Summary of my Participation in the Good Judgment Project

Follow-Up to Good Judgment Project, Season Three.

During the last forecasting season I took part in the Good Judgment Project (GJP; see also the blog) and this is a short summary of my participation (actually triggered by hamnox comment).

The GJP estimates world events like

  • Ukraine conflict

  • Arctic ice cap melting

  • Ebola outbreak duration

  • Chinese sea conflict

  • ISIS attacks

  • Terrorist attacks

  • Oil price

  • Certain exchange rates

  • Election results

  • and many other political events

To participate in that study one has to register (can’t remember where exactly I stumbled over the link, possibly the one at the top). And one has to do an preparatory online course and one has to pass an online test. At least I had to complete it. Whether the result affected my assignment to any group I can’t say. The course explains the scoring and gives recommendations for making good forecasts (choose forecasts one has an edge in, estimate early, update often, do post-mortems). The test seems to test for calibration and accuracy by asking for known (mostly political) events and whether one is sure about them.

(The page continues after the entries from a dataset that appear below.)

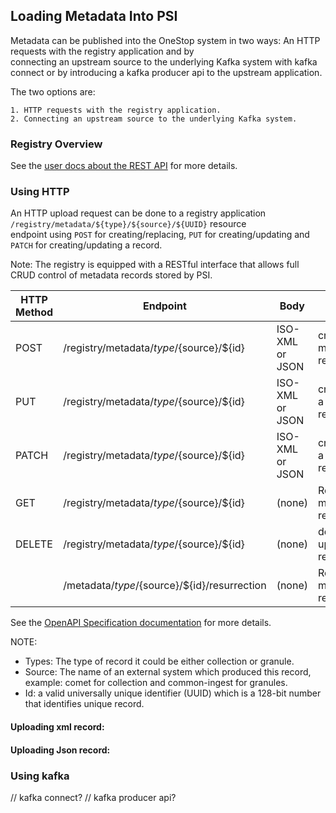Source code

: ## Loading Metadata Into PSI
Metadata can be published into the OneStop system in two ways: An HTTP requests with the registry application and by  
connecting an upstream source to the underlying Kafka system with kafka connect or by introducing a kafka producer api 
to the upstream application. 

The two options are: 

    1. HTTP requests with the registry application.
    2. Connecting an upstream source to the underlying Kafka system.
    
### Registry Overview
See the [user docs about the REST API](../../registry-api.md) for more details.

### Using HTTP
An HTTP upload request can be done to a registry application `/registry/metadata/${type}/${source}/${UUID}` resource  
endpoint using `POST` for creating/replacing, `PUT` for creating/updating and `PATCH` for creating/updating a record.    

Note: The registry is equipped with a RESTful interface that allows full CRUD control of metadata records stored by PSI. 

HTTP Method | Endpoint                                       | Body              | Action
------------|------------------------------------------------|-------------------|--------------------------
POST        | /registry/metadata/${type}/${source}/${id}     | ISO-XML or JSON   | create a metadata record 
PUT         | /registry/metadata/${type}/${source}/${id}     | ISO-XML or JSON   | create/update a metadata record 
PATCH       | /registry/metadata/${type}/${source}/${id}     | ISO-XML or JSON   | create/update a metadata record 
GET         | /registry/metadata/${type}/${source}/${id}     | (none)            | Retrieve a metadata record 
DELETE      | /registry/metadata/${type}/${source}/${id}     | (none)            | delete uploaded record 
            | /metadata/${type}/${source}/${id}/resurrection | (none)            | Retrieve a metadata record 

See the [OpenAPI Specification documentation](https://sciapps.colorado.edu/registry/openapi.yaml) for more details.

NOTE: 
- Types: The type of record it could be either collection or granule. 
- Source: The name of an external system which produced this record, example: comet for collection and common-ingest for granules.   
- Id: a valid universally unique identifier (UUID) which is a 128-bit number that identifies unique record.

#### Uploading xml record: 

#### Uploading Json record: 

### Using kafka 

// kafka connect?
// kafka producer api? 

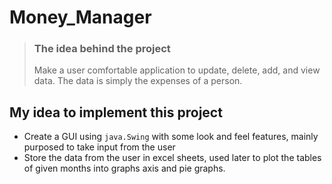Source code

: # Money_Manager

> <h3>The idea behind the project</h3>
> Make a user comfortable application to update, delete, add, and view data. The data is simply the expenses of a person. </br>

## My idea to implement this project
* Create a GUI using <code>java.Swing</code> with some look and feel features, mainly purposed to take input from the user </br>
* Store the data from the user in excel sheets, used later to plot the tables of given months into graphs axis and pie graphs. </br>




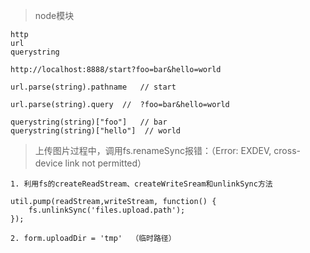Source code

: 
> node模块

    http
    url
    querystring

    http://localhost:8888/start?foo=bar&hello=world

    url.parse(string).pathname   // start

    url.parse(string).query  //  ?foo=bar&hello=world

    querystring(string)["foo"]   // bar
    querystring(string)["hello"]  // world

> 上传图片过程中，调用fs.renameSync报错：（Error: EXDEV, cross-device link not permitted）

    1. 利用fs的createReadStream、createWriteSream和unlinkSync方法

    util.pump(readStream,writeStream, function() {
        fs.unlinkSync('files.upload.path');
    });

    2. form.uploadDir = 'tmp'  （临时路径）
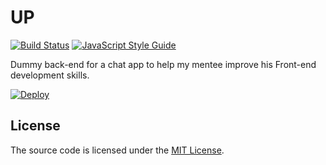 # UP

[![Build Status][build]][travis]
[![JavaScript Style Guide][codestyle]][standard]

Dummy back-end for a chat app to help my mentee improve his Front-end development skills.

[![Deploy][deploy.button]][deploy]

## License

The source code is licensed under the [MIT License][license].

[license]:https://raw.github.com/bulyshko/point/master/LICENSE
[deploy.button]:https://www.herokucdn.com/deploy/button.svg
[deploy]:https://heroku.com/deploy
[travis]:https://travis-ci.org/bulyshko/up
[build]:https://travis-ci.org/bulyshko/up.svg?branch=master
[codestyle]:https://img.shields.io/badge/code_style-standard-f7df1e.svg?longCache=true
[standard]:https://standardjs.com
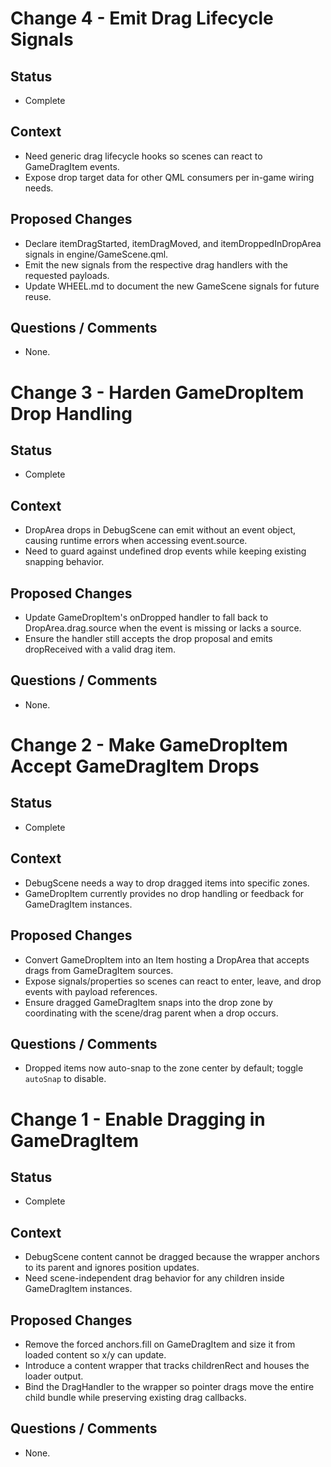 # Change 4 - Emit Drag Lifecycle Signals
## Status
- Complete
## Context
- Need generic drag lifecycle hooks so scenes can react to GameDragItem events.
- Expose drop target data for other QML consumers per in-game wiring needs.

## Proposed Changes
- Declare itemDragStarted, itemDragMoved, and itemDroppedInDropArea signals in engine/GameScene.qml.
- Emit the new signals from the respective drag handlers with the requested payloads.
- Update WHEEL.md to document the new GameScene signals for future reuse.

## Questions / Comments
- None.

# Change 3 - Harden GameDropItem Drop Handling
## Status
- Complete
## Context
- DropArea drops in DebugScene can emit without an event object, causing runtime errors when accessing event.source.
- Need to guard against undefined drop events while keeping existing snapping behavior.

## Proposed Changes
- Update GameDropItem's onDropped handler to fall back to DropArea.drag.source when the event is missing or lacks a source.
- Ensure the handler still accepts the drop proposal and emits dropReceived with a valid drag item.

## Questions / Comments
- None.

# Change 2 - Make GameDropItem Accept GameDragItem Drops
## Status
- Complete
## Context
- DebugScene needs a way to drop dragged items into specific zones.
- GameDropItem currently provides no drop handling or feedback for GameDragItem instances.

## Proposed Changes
- Convert GameDropItem into an Item hosting a DropArea that accepts drags from GameDragItem sources.
- Expose signals/properties so scenes can react to enter, leave, and drop events with payload references.
- Ensure dragged GameDragItem snaps into the drop zone by coordinating with the scene/drag parent when a drop occurs.

## Questions / Comments
- Dropped items now auto-snap to the zone center by default; toggle `autoSnap` to disable.

# Change 1 - Enable Dragging in GameDragItem
## Status
- Complete
## Context
- DebugScene content cannot be dragged because the wrapper anchors to its parent and ignores position updates.
- Need scene-independent drag behavior for any children inside GameDragItem instances.

## Proposed Changes
- Remove the forced anchors.fill on GameDragItem and size it from loaded content so x/y can update.
- Introduce a content wrapper that tracks childrenRect and houses the loader output.
- Bind the DragHandler to the wrapper so pointer drags move the entire child bundle while preserving existing drag callbacks.

## Questions / Comments
- None.
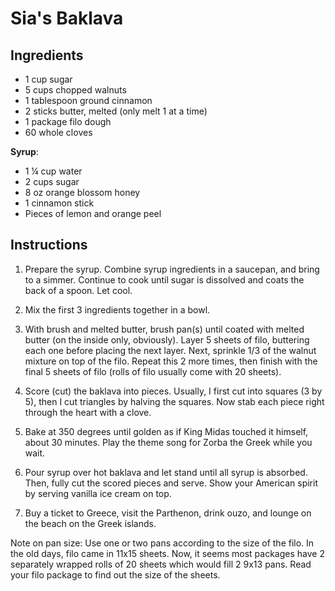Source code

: # Sia's Baklava

## Ingredients
- 1 cup sugar
- 5 cups chopped walnuts
- 1 tablespoon ground cinnamon
- 2 sticks butter, melted (only melt 1 at a time)
- 1 package filo dough
- 60 whole cloves

**Syrup**:
- 1 ¼ cup water
- 2 cups sugar
- 8 oz orange blossom honey
- 1 cinnamon stick
- Pieces of lemon and orange peel

## Instructions
1. Prepare the syrup. Combine syrup ingredients in a saucepan, and bring to a simmer. Continue to cook until sugar is dissolved and coats the back of a spoon. Let cool.

2. Mix the first 3 ingredients together in a bowl.

3. With brush and melted butter, brush pan(s) until coated with melted butter (on the inside only, obviously). Layer 5 sheets of filo, buttering each one before placing the next layer. Next, sprinkle 1/3 of the walnut mixture on top of the filo. Repeat this 2 more times, then finish with the final 5 sheets of filo (rolls of filo usually come with 20 sheets).

4. Score (cut) the baklava into pieces. Usually, I first cut into squares (3 by 5), then I cut triangles by halving the squares. Now stab each piece right through the heart with a clove.

5. Bake at 350 degrees until golden as if King Midas touched it himself, about 30 minutes. Play the theme song for Zorba the Greek while you wait.

6. Pour syrup over hot baklava and let stand until all syrup is absorbed. Then, fully cut the scored pieces and serve. Show your American spirit by serving vanilla ice cream on top.

7. Buy a ticket to Greece, visit the Parthenon, drink ouzo, and lounge on the beach on the Greek islands.

Note on pan size: Use one or two pans according to the size of the filo. In the old days, filo came in 11x15 sheets. Now, it seems most packages have 2 separately wrapped rolls of 20 sheets which would fill 2 9x13 pans. Read your filo package to find out the size of the sheets.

The current forecasting season started in November 2014 and has just ended. I invested significantly less then half an hour a week on 8 questions of about 100 (and thus less than I projected in an early questionaire). I did 2 to 15 updates for these questions and I earned a score in the middle range (mostly due to getting hit by an unexpected terrorist attack). As I just learned I was assigned to the study condition were I could neither see the total group estimate nor the estimates of the other group members—only their comments. I was somewhat disappointed by this as I had hoped to learn something from how the scores developed. Too bad I wasn’t in a prediction marked group. But I hope to get the study results later.

I will not take part in further rounds as I shy the effort for the types of forecasts which are mostly political. They are political because the sponsor (guess who) is interested mostly in political events—less in economical, environmental, scientific or other types. But I enjoyed forecasting artic ice cap melting and ebola—and netted a better than average score on that.

The scoring—at least in this group—is interesting and uses an averaged Brier Score—averaged over a) all forecast questiontion and b) within a question over all the days for which a forecast is provided. I intended to game that by betting on questions that a) I could forecast well and b) that had an expected reliable outcome. Sadly there were few of type a.

From this experience I learned that

  • such prediction organizations ask mostly for political events,

  • political events are hard to predict and

  • predicting political events requires a lot of background information.

  • I’m below average in predicting political event (at least compared to my group which I’d guess has more interest in politics than I) but

  • I’m above average on non-political topics.